My answer to the question is that yes, it's hard to make money from writing novels, but it has always been so. That's the impression I get from published authors, like the recent post "The Full-Time SF Novelist: Probably Not as Endangered as You Think" on Scalzi's blog, or Stross's "common misconcetions about publishing" series of blog posts. Also Diane Duane's podcast (specifically the one on fanfiction).

For more general glass-half-empty vibes, see "1000 True Fans.

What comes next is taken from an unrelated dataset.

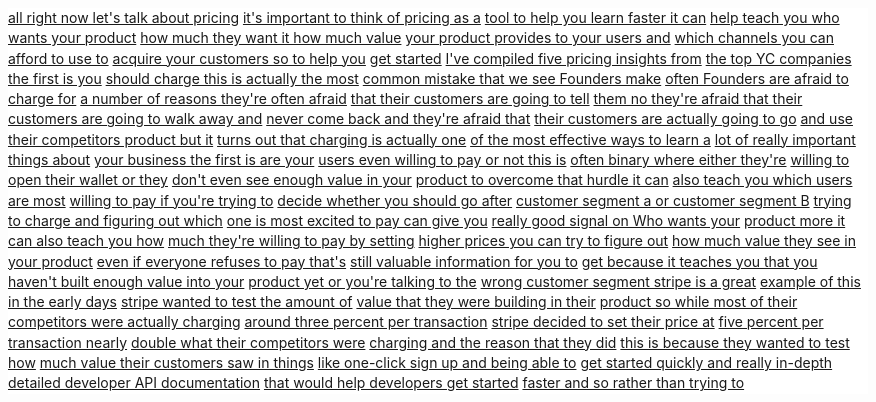  [all right now let's talk about pricing](https://www.youtube.com/watch?v=oWZbWzAyHAE&t=966) [it's important to think of pricing as a](https://www.youtube.com/watch?v=oWZbWzAyHAE&t=968) [tool to help you learn faster it can](https://www.youtube.com/watch?v=oWZbWzAyHAE&t=970) [help teach you who wants your product](https://www.youtube.com/watch?v=oWZbWzAyHAE&t=973) [how much they want it how much value](https://www.youtube.com/watch?v=oWZbWzAyHAE&t=975) [your product provides to your users and](https://www.youtube.com/watch?v=oWZbWzAyHAE&t=978) [which channels you can afford to use to](https://www.youtube.com/watch?v=oWZbWzAyHAE&t=981) [acquire your customers so to help you](https://www.youtube.com/watch?v=oWZbWzAyHAE&t=984) [get started](https://www.youtube.com/watch?v=oWZbWzAyHAE&t=986) [I've compiled five pricing insights from](https://www.youtube.com/watch?v=oWZbWzAyHAE&t=987) [the top YC companies the first is you](https://www.youtube.com/watch?v=oWZbWzAyHAE&t=991) [should charge this is actually the most](https://www.youtube.com/watch?v=oWZbWzAyHAE&t=994) [common mistake that we see Founders make](https://www.youtube.com/watch?v=oWZbWzAyHAE&t=996) [often Founders are afraid to charge for](https://www.youtube.com/watch?v=oWZbWzAyHAE&t=998) [a number of reasons they're often afraid](https://www.youtube.com/watch?v=oWZbWzAyHAE&t=1002) [that their customers are going to tell](https://www.youtube.com/watch?v=oWZbWzAyHAE&t=1004) [them no they're afraid that their](https://www.youtube.com/watch?v=oWZbWzAyHAE&t=1006) [customers are going to walk away and](https://www.youtube.com/watch?v=oWZbWzAyHAE&t=1008) [never come back and they're afraid that](https://www.youtube.com/watch?v=oWZbWzAyHAE&t=1010) [their customers are actually going to go](https://www.youtube.com/watch?v=oWZbWzAyHAE&t=1011) [and use their competitors product but it](https://www.youtube.com/watch?v=oWZbWzAyHAE&t=1013) [turns out that charging is actually one](https://www.youtube.com/watch?v=oWZbWzAyHAE&t=1015) [of the most effective ways to learn a](https://www.youtube.com/watch?v=oWZbWzAyHAE&t=1017) [lot of really important things about](https://www.youtube.com/watch?v=oWZbWzAyHAE&t=1019) [your business the first is are your](https://www.youtube.com/watch?v=oWZbWzAyHAE&t=1020) [users even willing to pay or not this is](https://www.youtube.com/watch?v=oWZbWzAyHAE&t=1023) [often binary where either they're](https://www.youtube.com/watch?v=oWZbWzAyHAE&t=1026) [willing to open their wallet or they](https://www.youtube.com/watch?v=oWZbWzAyHAE&t=1028) [don't even see enough value in your](https://www.youtube.com/watch?v=oWZbWzAyHAE&t=1030) [product to overcome that hurdle it can](https://www.youtube.com/watch?v=oWZbWzAyHAE&t=1032) [also teach you which users are most](https://www.youtube.com/watch?v=oWZbWzAyHAE&t=1034) [willing to pay if you're trying to](https://www.youtube.com/watch?v=oWZbWzAyHAE&t=1036) [decide whether you should go after](https://www.youtube.com/watch?v=oWZbWzAyHAE&t=1038) [customer segment a or customer segment B](https://www.youtube.com/watch?v=oWZbWzAyHAE&t=1040) [trying to charge and figuring out which](https://www.youtube.com/watch?v=oWZbWzAyHAE&t=1043) [one is most excited to pay can give you](https://www.youtube.com/watch?v=oWZbWzAyHAE&t=1045) [really good signal on Who wants your](https://www.youtube.com/watch?v=oWZbWzAyHAE&t=1048) [product more it can also teach you how](https://www.youtube.com/watch?v=oWZbWzAyHAE&t=1049) [much they're willing to pay by setting](https://www.youtube.com/watch?v=oWZbWzAyHAE&t=1052) [higher prices you can try to figure out](https://www.youtube.com/watch?v=oWZbWzAyHAE&t=1054) [how much value they see in your product](https://www.youtube.com/watch?v=oWZbWzAyHAE&t=1056) [even if everyone refuses to pay that's](https://www.youtube.com/watch?v=oWZbWzAyHAE&t=1058) [still valuable information for you to](https://www.youtube.com/watch?v=oWZbWzAyHAE&t=1062) [get because it teaches you that you](https://www.youtube.com/watch?v=oWZbWzAyHAE&t=1064) [haven't built enough value into your](https://www.youtube.com/watch?v=oWZbWzAyHAE&t=1065) [product yet or you're talking to the](https://www.youtube.com/watch?v=oWZbWzAyHAE&t=1067) [wrong customer segment stripe is a great](https://www.youtube.com/watch?v=oWZbWzAyHAE&t=1069) [example of this in the early days](https://www.youtube.com/watch?v=oWZbWzAyHAE&t=1071) [stripe wanted to test the amount of](https://www.youtube.com/watch?v=oWZbWzAyHAE&t=1074) [value that they were building in their](https://www.youtube.com/watch?v=oWZbWzAyHAE&t=1076) [product so while most of their](https://www.youtube.com/watch?v=oWZbWzAyHAE&t=1078) [competitors were actually charging](https://www.youtube.com/watch?v=oWZbWzAyHAE&t=1080) [around three percent per transaction](https://www.youtube.com/watch?v=oWZbWzAyHAE&t=1081) [stripe decided to set their price at](https://www.youtube.com/watch?v=oWZbWzAyHAE&t=1084) [five percent per transaction nearly](https://www.youtube.com/watch?v=oWZbWzAyHAE&t=1087) [double what their competitors were](https://www.youtube.com/watch?v=oWZbWzAyHAE&t=1089) [charging and the reason that they did](https://www.youtube.com/watch?v=oWZbWzAyHAE&t=1090) [this is because they wanted to test how](https://www.youtube.com/watch?v=oWZbWzAyHAE&t=1092) [much value their customers saw in things](https://www.youtube.com/watch?v=oWZbWzAyHAE&t=1094) [like one-click sign up and being able to](https://www.youtube.com/watch?v=oWZbWzAyHAE&t=1097) [get started quickly and really in-depth](https://www.youtube.com/watch?v=oWZbWzAyHAE&t=1100) [detailed developer API documentation](https://www.youtube.com/watch?v=oWZbWzAyHAE&t=1103) [that would help developers get started](https://www.youtube.com/watch?v=oWZbWzAyHAE&t=1105) [faster and so rather than trying to](https://www.youtube.com/watch?v=oWZbWzAyHAE&t=1108)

I found the original article very appealing, but followups by the same author (and elsewhere) indicate massive caveats as to how relatively few people have made real money in this way.

It may be very disenchanting to find your work on a torrent site, but you can't assume that's why you're not selling.

<rant mode=on>
Spoiler:

As for the rest - 1) I don't believe in DRM. 2) The laws are strong enough to support DRM already. 3) If your idea is that someone else should be pursuing enforcement action for you - I just can't see where the resources come from.

Perhaps DRM can be made to work, once it's supported in hardware. I'm biased; I'm politically opposed to it. If you really want DRM that makes sure no-one can upload your work to a torrent, you need to control the reader software. You can't do it without imposing lock-in. You either have to have multiple incompatible systems, which is bad for consumers - or a monopoly (ditto).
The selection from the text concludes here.